Trading regularity and fund performance

Do funds make more when they trade more regularly? Yes, says research by Jeffrey A. Busse, associate professor of finance, but it depends on the size of the fund. Busse and co-authors Lin Tong (Gabelli, Fordham), Qung Tong (Renmin, China) and Zhe Zhang (Singapore Management University) analyzed institutional trade data across an 11-year sample period to 2009. They found that on average, institutions that trade regularly positively outperform others, generating returns positive enough to offset transaction costs. For these funds, the researchers found that regular trading yields positive returns from contrarian trades — e.g., purchasing recent losing stocks — and when trading immediately prior to a company’s earnings announcements. It’s all not good news, however, as larger funds can see their performance dampened by higher costs. That said, Busse and his co-authors suggest that the strategies of funds that trade regularly can outperform low-cost passive strategies. Review of Financial Studies (2016)

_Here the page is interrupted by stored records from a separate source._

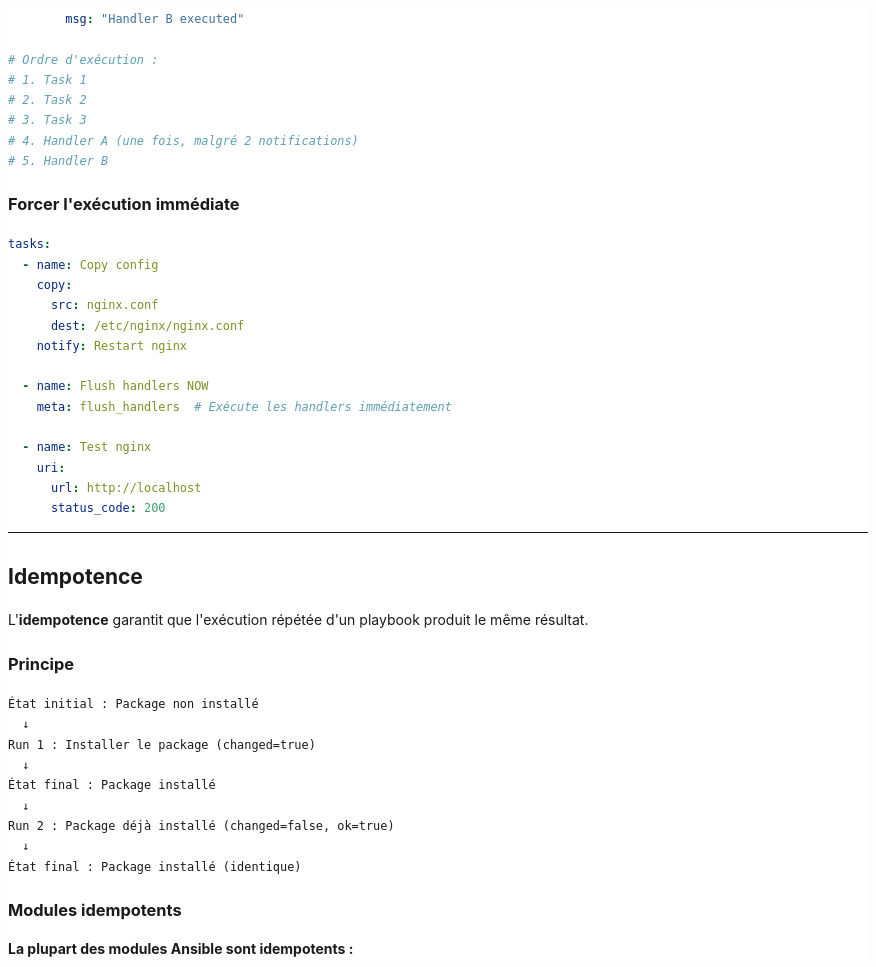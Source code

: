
 ```yaml
        msg: "Handler B executed"

# Ordre d'exécution :
# 1. Task 1
# 2. Task 2
# 3. Task 3
# 4. Handler A (une fois, malgré 2 notifications)
# 5. Handler B
```

### Forcer l'exécution immédiate

```yaml
tasks:
  - name: Copy config
    copy:
      src: nginx.conf
      dest: /etc/nginx/nginx.conf
    notify: Restart nginx

  - name: Flush handlers NOW
    meta: flush_handlers  # Exécute les handlers immédiatement

  - name: Test nginx
    uri:
      url: http://localhost
      status_code: 200
```

---

## Idempotence

L'**idempotence** garantit que l'exécution répétée d'un playbook produit le même résultat.

### Principe

```
État initial : Package non installé
  ↓
Run 1 : Installer le package (changed=true)
  ↓
État final : Package installé
  ↓
Run 2 : Package déjà installé (changed=false, ok=true)
  ↓
État final : Package installé (identique)
```

### Modules idempotents

**La plupart des modules Ansible sont idempotents :**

Learning from inventory availability information: evidence from field experiments on Amazon

Many online retailers share on-screen, real-time information about stock availability as a mechanism to encourage customers through the sales funnel. But do these cues to “buy now or risk disappointment” actually achieve their goals? New research by Ruomeng Cui, assistant professor of information systems & operations management, Dennis Zhang (Olin) and Achal Bassambo (Kellogg) would suggest they do. The researchers tracked data across more than 23,500 transactions on Amazon.com where “inventory messages” are routinely highlighted to customers viewing products. They also ran two randomized field experiments, tweaking inventory information across a subset of Amazon’s so-called lightning deals to assess its impact on consumer behavior. Their analysis shows that where stock decreases are flagged to the buyer, there is a concomitant uptick in sales — and it happens fast. When customers see real-time purchases increase by 10%, Cui et al. found, there is a 2.08% increase in cart add-ins. And they happen within the next hour. Cui, Zhang and Bassambo also found a causal link between product characteristics — things like discounts and peer ratings — and customer perceptions. While deep or excessive discounts created negative feelings about a product, strong user ratings build feelings of affinity and may boost sales. Management Science (2018)

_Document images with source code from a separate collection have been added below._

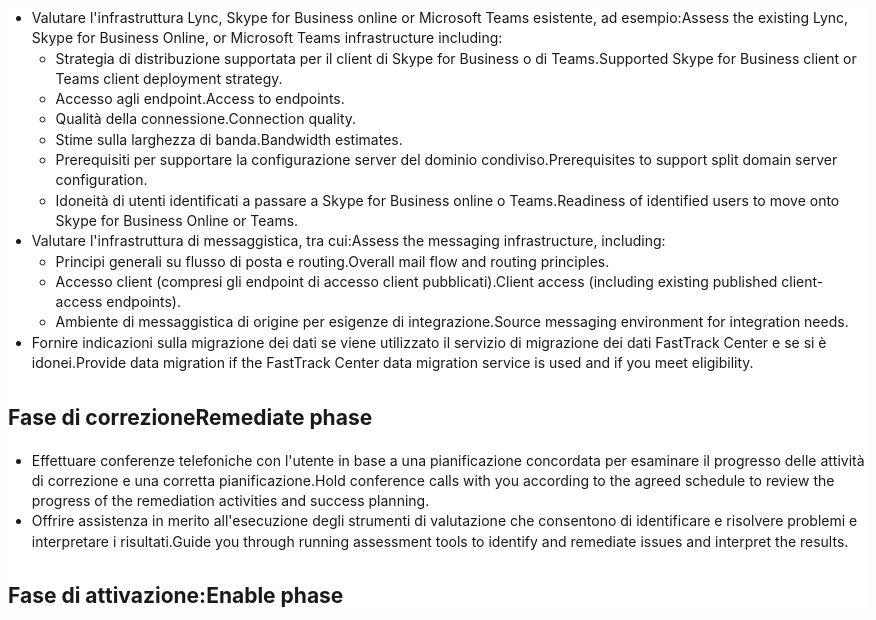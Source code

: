 - <span data-ttu-id="ce2e0-130">Valutare l'infrastruttura Lync, Skype for Business online or Microsoft Teams esistente, ad esempio:</span><span class="sxs-lookup"><span data-stu-id="ce2e0-130">Assess the existing Lync, Skype for Business Online, or Microsoft Teams infrastructure including:</span></span>
  - <span data-ttu-id="ce2e0-131">Strategia di distribuzione supportata per il client di Skype for Business o di Teams.</span><span class="sxs-lookup"><span data-stu-id="ce2e0-131">Supported Skype for Business client or Teams client deployment strategy.</span></span>
  - <span data-ttu-id="ce2e0-132">Accesso agli endpoint.</span><span class="sxs-lookup"><span data-stu-id="ce2e0-132">Access to endpoints.</span></span>
  - <span data-ttu-id="ce2e0-133">Qualità della connessione.</span><span class="sxs-lookup"><span data-stu-id="ce2e0-133">Connection quality.</span></span>
  - <span data-ttu-id="ce2e0-134">Stime sulla larghezza di banda.</span><span class="sxs-lookup"><span data-stu-id="ce2e0-134">Bandwidth estimates.</span></span>
  - <span data-ttu-id="ce2e0-135">Prerequisiti per supportare la configurazione server del dominio condiviso.</span><span class="sxs-lookup"><span data-stu-id="ce2e0-135">Prerequisites to support split domain server configuration.</span></span>
  - <span data-ttu-id="ce2e0-136">Idoneità di utenti identificati a passare a Skype for Business online o Teams.</span><span class="sxs-lookup"><span data-stu-id="ce2e0-136">Readiness of identified users to move onto Skype for Business Online or Teams.</span></span>
- <span data-ttu-id="ce2e0-137">Valutare l'infrastruttura di messaggistica, tra cui:</span><span class="sxs-lookup"><span data-stu-id="ce2e0-137">Assess the messaging infrastructure, including:</span></span> 
  - <span data-ttu-id="ce2e0-138">Principi generali su flusso di posta e routing.</span><span class="sxs-lookup"><span data-stu-id="ce2e0-138">Overall mail flow and routing principles.</span></span>
  - <span data-ttu-id="ce2e0-139">Accesso client (compresi gli endpoint di accesso client pubblicati).</span><span class="sxs-lookup"><span data-stu-id="ce2e0-139">Client access (including existing published client-access endpoints).</span></span>
  - <span data-ttu-id="ce2e0-140">Ambiente di messaggistica di origine per esigenze di integrazione.</span><span class="sxs-lookup"><span data-stu-id="ce2e0-140">Source messaging environment for integration needs.</span></span>
- <span data-ttu-id="ce2e0-141">Fornire indicazioni sulla migrazione dei dati se viene utilizzato il servizio di migrazione dei dati FastTrack Center e se si è idonei.</span><span class="sxs-lookup"><span data-stu-id="ce2e0-141">Provide data migration if the FastTrack Center data migration service is used and if you meet eligibility.</span></span>
    
## <a name="remediate-phase"></a><span data-ttu-id="ce2e0-142">Fase di correzione</span><span class="sxs-lookup"><span data-stu-id="ce2e0-142">Remediate phase</span></span>

- <span data-ttu-id="ce2e0-143">Effettuare conferenze telefoniche con l'utente in base a una pianificazione concordata per esaminare il progresso delle attività di correzione e una corretta pianificazione.</span><span class="sxs-lookup"><span data-stu-id="ce2e0-143">Hold conference calls with you according to the agreed schedule to review the progress of the remediation activities and success planning.</span></span> 
- <span data-ttu-id="ce2e0-144">Offrire assistenza in merito all'esecuzione degli strumenti di valutazione che consentono di identificare e risolvere problemi e interpretare i risultati.</span><span class="sxs-lookup"><span data-stu-id="ce2e0-144">Guide you through running assessment tools to identify and remediate issues and interpret the results.</span></span>
    
## <a name="enable-phase"></a><span data-ttu-id="ce2e0-145">Fase di attivazione:</span><span class="sxs-lookup"><span data-stu-id="ce2e0-145">Enable phase</span></span>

An empirical analysis of intellectual property rights sharing in software development outsourcing

Companies outsourcing their software development frequently run into serious issues with vendor organizations. It’s common for client companies to share highly sensitive data, such as pricing analytics and business practices, with these vendors. However, while intellectual assets are nominally protected by intellectual property rights, in reality these rights are often shared with the vendor companies, opening a door to ex post opportunism on the part of the vendors. New research by Anandhi Bharadwaj, Roberto C. Goizueta Chair in Electronic Commerce, and coauthors Yuanyuan Chen (Singapore) and Khim-Yong Goh (Singapore) suggests that companies can mitigate this risk by modularizing software development. By analyzing 171 of these contracts, Bharadwaj et al.were able to establish how specific attributes and each party’s bargaining power impacted the allocation of intellectual property rights. Among their principle findings, it seems that vendors are more likely to win rights over intellectual assets when they use their own proprietary software, when the tasks themselves are more complex and when they are contracted to develop new software. Conversely, client companies exert greater control when they want to customize existing software and when the projects themselves are conducted across blocks or modules of work. For senior managers in client firms, the key implications are that sharing intellectual property (IP) rights with vendors can be used as an incentive to protect non-contractible investments and to safeguard their firm’s assets from ex-post opportunism. When and how to use IP rights sharing will depend, however, on the relative bargaining position of vendors, the complexity of the projects and the specificity of the underlying investments. MIS Quarterly (2017)

From creativity to innovation: the social network drivers of the four phases of the idea journey

There is growing interest among researchers in the way that social networks influence creativity and innovation. Do game-changing ideas emerge from solitude, or is creative output driven by the cut and thrust of social interaction with others? For many academics working in this complex space, the jury is still out. In new research, Jill Perry-Smith, professor of organization & management, and co-author Pier Vittorio Mannucci (LBS) seek to shed light on how successful creative ideas are formed. Drawing on existing literature, Perry-Smith and Mannucci conceptualize “four phases of the journey of an idea”: generation, elaboration, championing and implementation. Collaboration with a heterogeneous network, they argue, is key to keeping this journey moving forward, although this does depend on the kind of interaction individual creators have at different stages. Affirmation and support are important in the face of rejection, but criticism or disagreement might help refine thinking and concepts at later phases of the journey. Future research, say Perry-Smith and Mannucci, will help determine precisely how and when different models of collaboration can spur the innovation process. Academy of Management Review (2017)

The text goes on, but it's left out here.